Instructions to follow:
Out of the lines below, please list those that hold the string "pages".

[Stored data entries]
+++

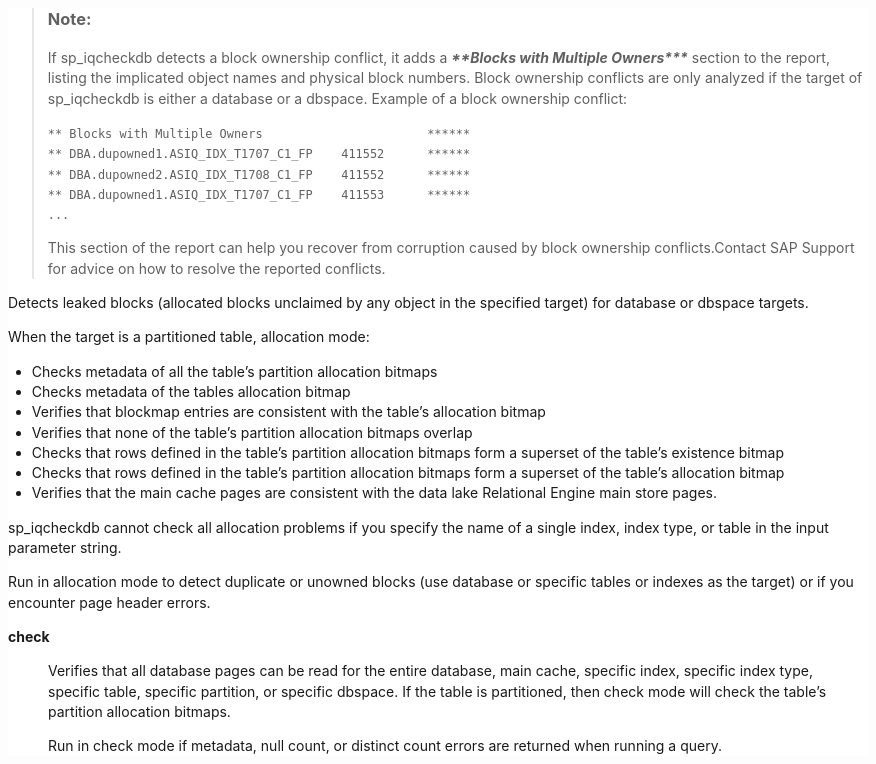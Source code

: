 > ### Note:  
> If sp\_iqcheckdb detects a block ownership conflict, it adds a ***\*\*Blocks with Multiple Owners\*\*\**** section to the report, listing the implicated object names and physical block numbers. Block ownership conflicts are only analyzed if the target of sp\_iqcheckdb is either a database or a dbspace. Example of a block ownership conflict:
> 
> ```
> ** Blocks with Multiple Owners                       ****** 
> ** DBA.dupowned1.ASIQ_IDX_T1707_C1_FP    411552      ****** 
> ** DBA.dupowned2.ASIQ_IDX_T1708_C1_FP    411552      ****** 
> ** DBA.dupowned1.ASIQ_IDX_T1707_C1_FP    411553      ****** 
> ...
> ```
> 
> This section of the report can help you recover from corruption caused by block ownership conflicts.Contact SAP Support for advice on how to resolve the reported conflicts.

Detects leaked blocks \(allocated blocks unclaimed by any object in the specified target\) for database or dbspace targets.

When the target is a partitioned table, allocation mode:

-   Checks metadata of all the table’s partition allocation bitmaps
-   Checks metadata of the tables allocation bitmap
-   Verifies that blockmap entries are consistent with the table’s allocation bitmap
-   Verifies that none of the table’s partition allocation bitmaps overlap
-   Checks that rows defined in the table’s partition allocation bitmaps form a superset of the table’s existence bitmap
-   Checks that rows defined in the table’s partition allocation bitmaps form a superset of the table’s allocation bitmap
-   Verifies that the main cache pages are consistent with the data lake Relational Engine main store pages.

sp\_iqcheckdb cannot check all allocation problems if you specify the name of a single index, index type, or table in the input parameter string.

Run in allocation mode to detect duplicate or unowned blocks \(use database or specific tables or indexes as the target\) or if you encounter page header errors.



</dd><dt><b>

check

</b></dt>
<dd>

Verifies that all database pages can be read for the entire database, main cache, specific index, specific index type, specific table, specific partition, or specific dbspace. If the table is partitioned, then check mode will check the table’s partition allocation bitmaps.

Run in check mode if metadata, null count, or distinct count errors are returned when running a query.



</dd><dt><b>
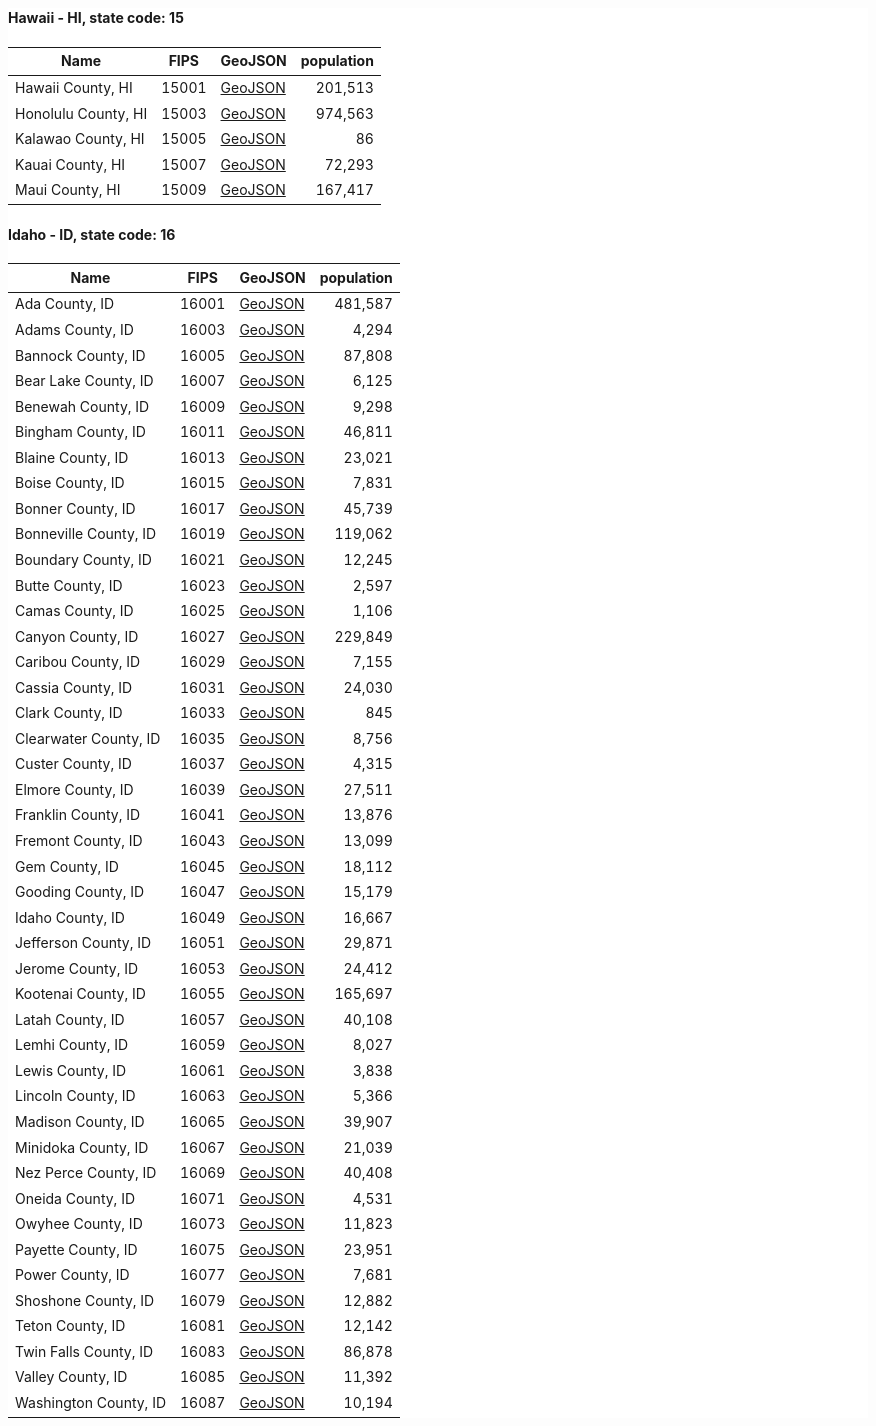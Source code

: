 
#### Hawaii - HI, state code: 15
Name | FIPS | GeoJSON | population 
--- | --- | --- | --: 
Hawaii County, HI | 15001 | [GeoJSON](../export/geojson/q8/fips/15/15001.geojson) | 201,513
Honolulu County, HI | 15003 | [GeoJSON](../export/geojson/q8/fips/15/15003.geojson) | 974,563
Kalawao County, HI | 15005 | [GeoJSON](../export/geojson/q8/fips/15/15005.geojson) | 86
Kauai County, HI | 15007 | [GeoJSON](../export/geojson/q8/fips/15/15007.geojson) | 72,293
Maui County, HI | 15009 | [GeoJSON](../export/geojson/q8/fips/15/15009.geojson) | 167,417


#### Idaho - ID, state code: 16
Name | FIPS | GeoJSON | population 
--- | --- | --- | --: 
Ada County, ID | 16001 | [GeoJSON](../export/geojson/q8/fips/16/16001.geojson) | 481,587
Adams County, ID | 16003 | [GeoJSON](../export/geojson/q8/fips/16/16003.geojson) | 4,294
Bannock County, ID | 16005 | [GeoJSON](../export/geojson/q8/fips/16/16005.geojson) | 87,808
Bear Lake County, ID | 16007 | [GeoJSON](../export/geojson/q8/fips/16/16007.geojson) | 6,125
Benewah County, ID | 16009 | [GeoJSON](../export/geojson/q8/fips/16/16009.geojson) | 9,298
Bingham County, ID | 16011 | [GeoJSON](../export/geojson/q8/fips/16/16011.geojson) | 46,811
Blaine County, ID | 16013 | [GeoJSON](../export/geojson/q8/fips/16/16013.geojson) | 23,021
Boise County, ID | 16015 | [GeoJSON](../export/geojson/q8/fips/16/16015.geojson) | 7,831
Bonner County, ID | 16017 | [GeoJSON](../export/geojson/q8/fips/16/16017.geojson) | 45,739
Bonneville County, ID | 16019 | [GeoJSON](../export/geojson/q8/fips/16/16019.geojson) | 119,062
Boundary County, ID | 16021 | [GeoJSON](../export/geojson/q8/fips/16/16021.geojson) | 12,245
Butte County, ID | 16023 | [GeoJSON](../export/geojson/q8/fips/16/16023.geojson) | 2,597
Camas County, ID | 16025 | [GeoJSON](../export/geojson/q8/fips/16/16025.geojson) | 1,106
Canyon County, ID | 16027 | [GeoJSON](../export/geojson/q8/fips/16/16027.geojson) | 229,849
Caribou County, ID | 16029 | [GeoJSON](../export/geojson/q8/fips/16/16029.geojson) | 7,155
Cassia County, ID | 16031 | [GeoJSON](../export/geojson/q8/fips/16/16031.geojson) | 24,030
Clark County, ID | 16033 | [GeoJSON](../export/geojson/q8/fips/16/16033.geojson) | 845
Clearwater County, ID | 16035 | [GeoJSON](../export/geojson/q8/fips/16/16035.geojson) | 8,756
Custer County, ID | 16037 | [GeoJSON](../export/geojson/q8/fips/16/16037.geojson) | 4,315
Elmore County, ID | 16039 | [GeoJSON](../export/geojson/q8/fips/16/16039.geojson) | 27,511
Franklin County, ID | 16041 | [GeoJSON](../export/geojson/q8/fips/16/16041.geojson) | 13,876
Fremont County, ID | 16043 | [GeoJSON](../export/geojson/q8/fips/16/16043.geojson) | 13,099
Gem County, ID | 16045 | [GeoJSON](../export/geojson/q8/fips/16/16045.geojson) | 18,112
Gooding County, ID | 16047 | [GeoJSON](../export/geojson/q8/fips/16/16047.geojson) | 15,179
Idaho County, ID | 16049 | [GeoJSON](../export/geojson/q8/fips/16/16049.geojson) | 16,667
Jefferson County, ID | 16051 | [GeoJSON](../export/geojson/q8/fips/16/16051.geojson) | 29,871
Jerome County, ID | 16053 | [GeoJSON](../export/geojson/q8/fips/16/16053.geojson) | 24,412
Kootenai County, ID | 16055 | [GeoJSON](../export/geojson/q8/fips/16/16055.geojson) | 165,697
Latah County, ID | 16057 | [GeoJSON](../export/geojson/q8/fips/16/16057.geojson) | 40,108
Lemhi County, ID | 16059 | [GeoJSON](../export/geojson/q8/fips/16/16059.geojson) | 8,027
Lewis County, ID | 16061 | [GeoJSON](../export/geojson/q8/fips/16/16061.geojson) | 3,838
Lincoln County, ID | 16063 | [GeoJSON](../export/geojson/q8/fips/16/16063.geojson) | 5,366
Madison County, ID | 16065 | [GeoJSON](../export/geojson/q8/fips/16/16065.geojson) | 39,907
Minidoka County, ID | 16067 | [GeoJSON](../export/geojson/q8/fips/16/16067.geojson) | 21,039
Nez Perce County, ID | 16069 | [GeoJSON](../export/geojson/q8/fips/16/16069.geojson) | 40,408
Oneida County, ID | 16071 | [GeoJSON](../export/geojson/q8/fips/16/16071.geojson) | 4,531
Owyhee County, ID | 16073 | [GeoJSON](../export/geojson/q8/fips/16/16073.geojson) | 11,823
Payette County, ID | 16075 | [GeoJSON](../export/geojson/q8/fips/16/16075.geojson) | 23,951
Power County, ID | 16077 | [GeoJSON](../export/geojson/q8/fips/16/16077.geojson) | 7,681
Shoshone County, ID | 16079 | [GeoJSON](../export/geojson/q8/fips/16/16079.geojson) | 12,882
Teton County, ID | 16081 | [GeoJSON](../export/geojson/q8/fips/16/16081.geojson) | 12,142
Twin Falls County, ID | 16083 | [GeoJSON](../export/geojson/q8/fips/16/16083.geojson) | 86,878
Valley County, ID | 16085 | [GeoJSON](../export/geojson/q8/fips/16/16085.geojson) | 11,392
Washington County, ID | 16087 | [GeoJSON](../export/geojson/q8/fips/16/16087.geojson) | 10,194
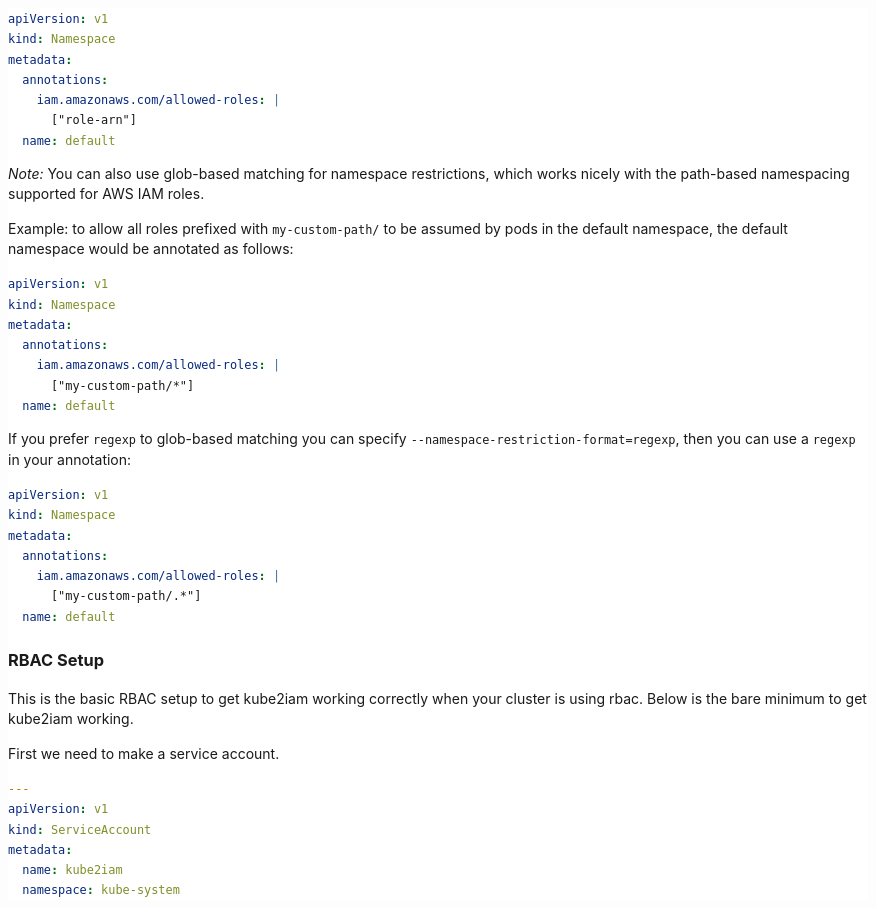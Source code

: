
 ```yaml
apiVersion: v1
kind: Namespace
metadata:
  annotations:
    iam.amazonaws.com/allowed-roles: |
      ["role-arn"]
  name: default
```

_Note:_ You can also use glob-based matching for namespace restrictions, which works nicely with the path-based
namespacing supported for AWS IAM roles.

Example: to allow all roles prefixed with `my-custom-path/` to be assumed by pods in the default namespace, the
default namespace would be annotated as follows:

```yaml
apiVersion: v1
kind: Namespace
metadata:
  annotations:
    iam.amazonaws.com/allowed-roles: |
      ["my-custom-path/*"]
  name: default
```

If you prefer `regexp` to glob-based matching you can specify `--namespace-restriction-format=regexp`, then you can
use a `regexp` in your annotation:

```yaml
apiVersion: v1
kind: Namespace
metadata:
  annotations:
    iam.amazonaws.com/allowed-roles: |
      ["my-custom-path/.*"]
  name: default
```

### RBAC Setup

This is the basic RBAC setup to get kube2iam working correctly when your cluster is using rbac. Below is the bare minimum to get kube2iam working.

First we need to make a service account.

```yaml
---
apiVersion: v1
kind: ServiceAccount
metadata:
  name: kube2iam
  namespace: kube-system
```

+++

Exercise response:
-   Verifies that the main cache pages are consistent with the data lake Relational Engine main store pages.
Verifies that all database pages can be read for the entire database, main cache, specific index, specific index type, specific table, specific partition, or specific dbspace. If the table is partitioned, then check mode will check the table’s partition allocation bitmaps.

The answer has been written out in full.